I’m not sure what we should call these. Center handled servers? Center handled trays? Sandwich trays?
Glass companies in the 1930s sold these as sandwich trays or for small cakes. Today we use them as serving plates. They are so pretty with cookies or sandwiches or even veggies. Plus they are practical. That center handle means no one will touch the food by accident, and the slight slope helps keep things on the tray and not on the floor.
Cupped servers like this Art Deco decorated green depression glass one from Paden City are great for corn chips or fruit slices.
What do you think this yellow Cambridge Glass one was for? Relishes? Salad dressing? Today we like to dip food – you could put the dip in one side and celery sticks in the other.
These pieces are some of my favorites in depression era glass. I love the styling, the colors, the way they are all so different. Glass companies used the same basic shapes over and over, but they added decorations or used different colored glass.

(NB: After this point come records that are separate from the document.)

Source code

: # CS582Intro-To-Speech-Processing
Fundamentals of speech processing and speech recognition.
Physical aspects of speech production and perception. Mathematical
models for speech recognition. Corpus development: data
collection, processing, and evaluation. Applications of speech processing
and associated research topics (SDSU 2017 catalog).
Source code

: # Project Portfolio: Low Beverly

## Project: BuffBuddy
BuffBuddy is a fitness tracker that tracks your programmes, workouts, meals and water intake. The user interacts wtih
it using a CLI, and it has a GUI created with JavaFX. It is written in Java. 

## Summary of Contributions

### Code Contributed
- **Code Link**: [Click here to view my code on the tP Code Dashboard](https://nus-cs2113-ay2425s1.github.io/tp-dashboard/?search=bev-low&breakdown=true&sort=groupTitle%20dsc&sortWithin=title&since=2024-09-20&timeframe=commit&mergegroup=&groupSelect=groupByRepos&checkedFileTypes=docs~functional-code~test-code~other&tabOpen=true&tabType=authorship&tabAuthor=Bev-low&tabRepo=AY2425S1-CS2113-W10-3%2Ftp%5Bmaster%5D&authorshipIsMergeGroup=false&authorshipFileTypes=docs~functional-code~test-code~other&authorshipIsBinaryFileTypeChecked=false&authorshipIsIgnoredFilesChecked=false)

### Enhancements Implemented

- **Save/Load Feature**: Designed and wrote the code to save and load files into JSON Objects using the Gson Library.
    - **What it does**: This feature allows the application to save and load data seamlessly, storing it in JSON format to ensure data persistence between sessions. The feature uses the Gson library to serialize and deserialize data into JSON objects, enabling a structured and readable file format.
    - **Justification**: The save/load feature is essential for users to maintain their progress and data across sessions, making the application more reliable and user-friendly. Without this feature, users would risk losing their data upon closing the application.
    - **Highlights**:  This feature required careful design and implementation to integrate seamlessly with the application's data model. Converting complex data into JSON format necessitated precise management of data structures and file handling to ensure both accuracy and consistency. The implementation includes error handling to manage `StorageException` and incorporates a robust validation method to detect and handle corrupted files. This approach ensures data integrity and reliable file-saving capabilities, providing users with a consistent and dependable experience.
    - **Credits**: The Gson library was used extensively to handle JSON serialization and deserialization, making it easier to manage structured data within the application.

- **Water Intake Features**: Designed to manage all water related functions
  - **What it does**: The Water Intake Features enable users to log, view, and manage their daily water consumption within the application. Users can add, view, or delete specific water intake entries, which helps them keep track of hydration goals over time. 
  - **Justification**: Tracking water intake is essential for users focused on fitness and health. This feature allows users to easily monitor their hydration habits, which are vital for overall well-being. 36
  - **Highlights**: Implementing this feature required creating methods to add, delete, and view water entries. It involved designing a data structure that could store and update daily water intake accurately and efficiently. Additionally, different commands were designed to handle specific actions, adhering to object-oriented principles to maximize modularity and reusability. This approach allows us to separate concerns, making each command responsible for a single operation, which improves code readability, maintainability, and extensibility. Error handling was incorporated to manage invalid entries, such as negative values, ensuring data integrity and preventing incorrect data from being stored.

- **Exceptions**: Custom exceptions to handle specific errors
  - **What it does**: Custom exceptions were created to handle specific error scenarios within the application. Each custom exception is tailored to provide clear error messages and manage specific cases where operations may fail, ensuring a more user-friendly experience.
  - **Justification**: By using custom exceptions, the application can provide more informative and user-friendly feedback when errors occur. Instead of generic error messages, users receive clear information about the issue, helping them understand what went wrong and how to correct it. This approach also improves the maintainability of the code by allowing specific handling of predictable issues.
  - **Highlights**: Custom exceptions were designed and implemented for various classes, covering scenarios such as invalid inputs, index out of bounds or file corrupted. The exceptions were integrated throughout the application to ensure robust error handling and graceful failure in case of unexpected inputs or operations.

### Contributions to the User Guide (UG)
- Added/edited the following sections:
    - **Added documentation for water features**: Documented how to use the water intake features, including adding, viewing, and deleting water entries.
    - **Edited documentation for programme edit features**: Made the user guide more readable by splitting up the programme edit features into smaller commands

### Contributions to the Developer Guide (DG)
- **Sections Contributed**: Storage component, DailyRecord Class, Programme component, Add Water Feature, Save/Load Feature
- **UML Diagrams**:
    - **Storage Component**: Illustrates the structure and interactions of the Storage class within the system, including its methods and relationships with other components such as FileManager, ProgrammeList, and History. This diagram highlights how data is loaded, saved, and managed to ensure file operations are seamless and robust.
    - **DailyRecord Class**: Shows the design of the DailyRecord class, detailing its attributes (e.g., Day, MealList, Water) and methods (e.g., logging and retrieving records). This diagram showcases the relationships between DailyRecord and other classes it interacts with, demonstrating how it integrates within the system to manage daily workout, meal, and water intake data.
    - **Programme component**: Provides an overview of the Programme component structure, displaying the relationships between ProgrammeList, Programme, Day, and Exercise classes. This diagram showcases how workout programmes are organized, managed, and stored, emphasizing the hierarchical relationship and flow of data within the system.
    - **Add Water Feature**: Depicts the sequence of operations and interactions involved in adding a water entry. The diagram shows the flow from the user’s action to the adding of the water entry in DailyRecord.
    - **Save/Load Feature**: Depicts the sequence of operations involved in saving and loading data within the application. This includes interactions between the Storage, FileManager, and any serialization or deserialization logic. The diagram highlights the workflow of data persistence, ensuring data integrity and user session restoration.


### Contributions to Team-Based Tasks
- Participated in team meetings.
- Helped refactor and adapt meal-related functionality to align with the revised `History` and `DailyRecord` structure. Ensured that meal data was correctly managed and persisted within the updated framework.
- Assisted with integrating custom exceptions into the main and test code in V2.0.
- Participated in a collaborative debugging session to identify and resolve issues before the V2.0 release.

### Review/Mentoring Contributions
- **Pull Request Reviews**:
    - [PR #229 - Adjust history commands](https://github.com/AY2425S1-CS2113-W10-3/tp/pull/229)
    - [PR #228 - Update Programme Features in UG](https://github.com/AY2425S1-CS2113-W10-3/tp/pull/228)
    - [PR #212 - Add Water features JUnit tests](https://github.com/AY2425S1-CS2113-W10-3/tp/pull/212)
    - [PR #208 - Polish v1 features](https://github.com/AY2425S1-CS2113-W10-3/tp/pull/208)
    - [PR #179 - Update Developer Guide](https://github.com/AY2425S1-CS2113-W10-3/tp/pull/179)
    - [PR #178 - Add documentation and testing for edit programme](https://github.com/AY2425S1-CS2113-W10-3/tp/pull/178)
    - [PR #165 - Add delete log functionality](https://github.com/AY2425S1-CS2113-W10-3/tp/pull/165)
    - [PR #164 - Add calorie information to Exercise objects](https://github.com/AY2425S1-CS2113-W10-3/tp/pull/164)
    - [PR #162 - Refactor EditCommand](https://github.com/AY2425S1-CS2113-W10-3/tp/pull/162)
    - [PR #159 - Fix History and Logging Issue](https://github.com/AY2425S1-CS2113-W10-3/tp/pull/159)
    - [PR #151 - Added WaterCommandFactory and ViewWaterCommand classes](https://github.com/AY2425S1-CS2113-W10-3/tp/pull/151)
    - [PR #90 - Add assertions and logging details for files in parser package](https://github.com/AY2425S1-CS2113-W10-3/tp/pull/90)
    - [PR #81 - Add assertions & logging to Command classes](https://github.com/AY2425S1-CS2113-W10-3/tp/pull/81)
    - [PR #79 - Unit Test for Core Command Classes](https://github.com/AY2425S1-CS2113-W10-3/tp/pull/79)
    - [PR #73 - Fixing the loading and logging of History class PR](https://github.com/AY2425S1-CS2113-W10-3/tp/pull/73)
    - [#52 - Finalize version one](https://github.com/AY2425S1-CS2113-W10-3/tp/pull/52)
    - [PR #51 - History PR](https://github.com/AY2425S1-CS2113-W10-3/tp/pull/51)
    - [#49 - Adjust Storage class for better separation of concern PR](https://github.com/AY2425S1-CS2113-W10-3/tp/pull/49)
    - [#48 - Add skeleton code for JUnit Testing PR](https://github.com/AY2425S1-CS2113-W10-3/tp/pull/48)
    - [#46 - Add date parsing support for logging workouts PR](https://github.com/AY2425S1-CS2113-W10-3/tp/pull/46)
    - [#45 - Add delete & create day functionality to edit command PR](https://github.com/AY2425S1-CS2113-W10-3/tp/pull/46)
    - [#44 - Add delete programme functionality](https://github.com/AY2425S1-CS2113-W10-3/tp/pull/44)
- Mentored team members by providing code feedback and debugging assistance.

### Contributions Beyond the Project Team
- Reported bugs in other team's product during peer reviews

Today we use the handle shape plus other clues to identify the maker if we cannot tell by the decoration. The key hole shape in the two Cambridge servers is distinctive. Lots of companies made pretty handles but only Cambridge had quite this style. Likewise, the rounded top on the green Art Deco one points to Paden City.
We cannot identify every center handled server but by using the handles as clues we can often zero in on the likely maker.
Do you have any of these signature pieces from the depression era?